転生
作者の阿華です。小説を投稿したことないどころか、作ったことすら初めての処女作です。
つたない分が多いですが、暖かく応援していただけると幸いです。
※訂正加えました
僕はまだ…生きたかった…
暗闇の中で自身の体が沈んでゆくのを感じながらそう思った。
僕の名前は氷鏡光紀15歳だ。両親と姉の4人家族で、小3に上がってからは一度も家に帰れていない。というのも僕は生まれつき心臓が弱く、小学生の時に医者が「心臓の動きが…」って両親と話しているのを聞いたが、難しすぎて当時の僕ではほとんど理解することができなかったが、長くは生きられない、ってことだけは理解できた。
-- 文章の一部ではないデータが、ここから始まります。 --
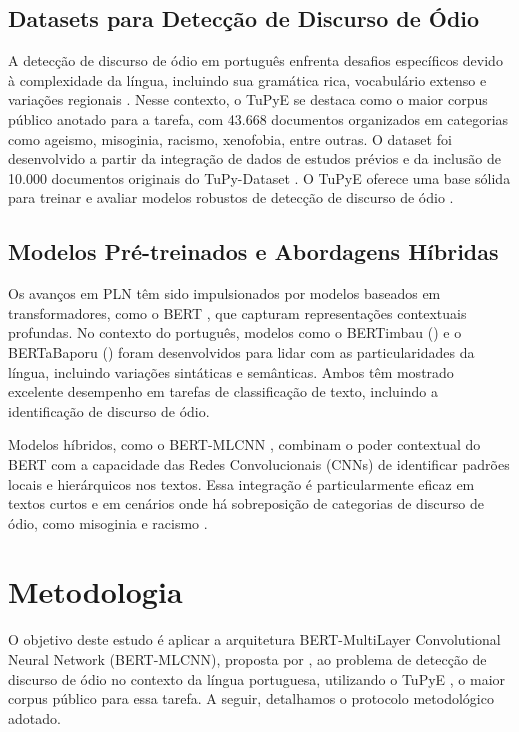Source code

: \documentclass[sigconf,nonacm]{acmart}
\begin{document}
\subsection{Datasets para Detecção de Discurso de Ódio}
A detecção de discurso de ódio em português enfrenta desafios específicos devido à complexidade da língua, incluindo sua gramática rica, 
vocabulário extenso e variações regionais \cite{fortuna-etal-2019-hierarchically}. Nesse contexto, o TuPyE se destaca como o maior corpus público 
anotado para a tarefa, com 43.668 documentos organizados em categorias como ageismo, misoginia, racismo, xenofobia, entre outras. 
O dataset foi desenvolvido a partir da integração de dados de estudos prévios \cite{fortuna-etal-2019-hierarchically} 
\cite{leite2020toxiclanguagedetectionsocial} \cite{vargas-etal-2022-hatebr} e da inclusão de 10.000 documentos originais do TuPy-Dataset \cite{silly-machine_2023}. 
O TuPyE oferece uma base sólida para treinar e avaliar modelos robustos de detecção de discurso de ódio \cite{oliveira2023tupye}.

\subsection{Modelos Pré-treinados e Abordagens Híbridas}
Os avanços em PLN têm sido impulsionados por modelos baseados em transformadores, como o BERT , 
que capturam representações contextuais profundas. 
No contexto do português, modelos como o BERTimbau (\citeauthor{souza2020bertimbau}) e o BERTaBaporu (\citeauthor{costa2023bertabaporu}) 
foram desenvolvidos para lidar com as particularidades da língua, incluindo variações sintáticas e semânticas. 
Ambos têm mostrado excelente desempenho em tarefas de classificação de texto, incluindo a identificação de discurso de ódio.

Modelos híbridos, como o BERT-MLCNN \cite{ATANDOH2023101578}, combinam o poder contextual do BERT com a capacidade das Redes Convolucionais (CNNs) 
de identificar padrões locais e hierárquicos nos textos. Essa integração é particularmente eficaz em textos curtos e em cenários onde há sobreposição 
de categorias de discurso de ódio, como misoginia e racismo \cite{ATANDOH2023101578}\cite{leite2020toxiclanguagedetectionsocial}.

\section{Metodologia}
O objetivo deste estudo é aplicar a arquitetura BERT-MultiLayer Convolutional Neural Network (BERT-MLCNN), proposta por \citeauthor{ATANDOH2023101578}, 
ao problema de detecção de discurso de ódio no contexto da língua portuguesa, utilizando o TuPyE \cite{oliveira2023tupye}, 
o maior corpus público para essa tarefa. A seguir, detalhamos o protocolo metodológico adotado.
\end{document}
それでも両親は惜しみなく愛してくれたし、姉も「バカ弟」って口は悪いが愛してくれてたから、苦痛はなかった。
そして、その時が来た…
「コウ、ごめんね。ごめんね。・・・」「コウ、この馬鹿…」「コウ…」
母と姉がベッドの横で僕の右手を握りながら泣いていた。それに仕事場から走ってきたのか、スーツ姿で息を切らした父も立っていた。皆泣いていた。それを見て僕は笑いながらおもむろに口を開いた。「ありがとぅ」言い終えたとき僕の頬はぬれていたが、最後くらいはって、精いっぱい笑った。かすれていたけど、言いたいことは言えた。もういい…
そして僕はゆっくり目を閉じた。
結局、外には出られなかったな。
死ぬ、死ぬか…これまで幾度も考えたがやっぱりこわいなぁ…
何もできなかった、返してあげられなかった僕にしてはかなり恵まれた人生だったと思う。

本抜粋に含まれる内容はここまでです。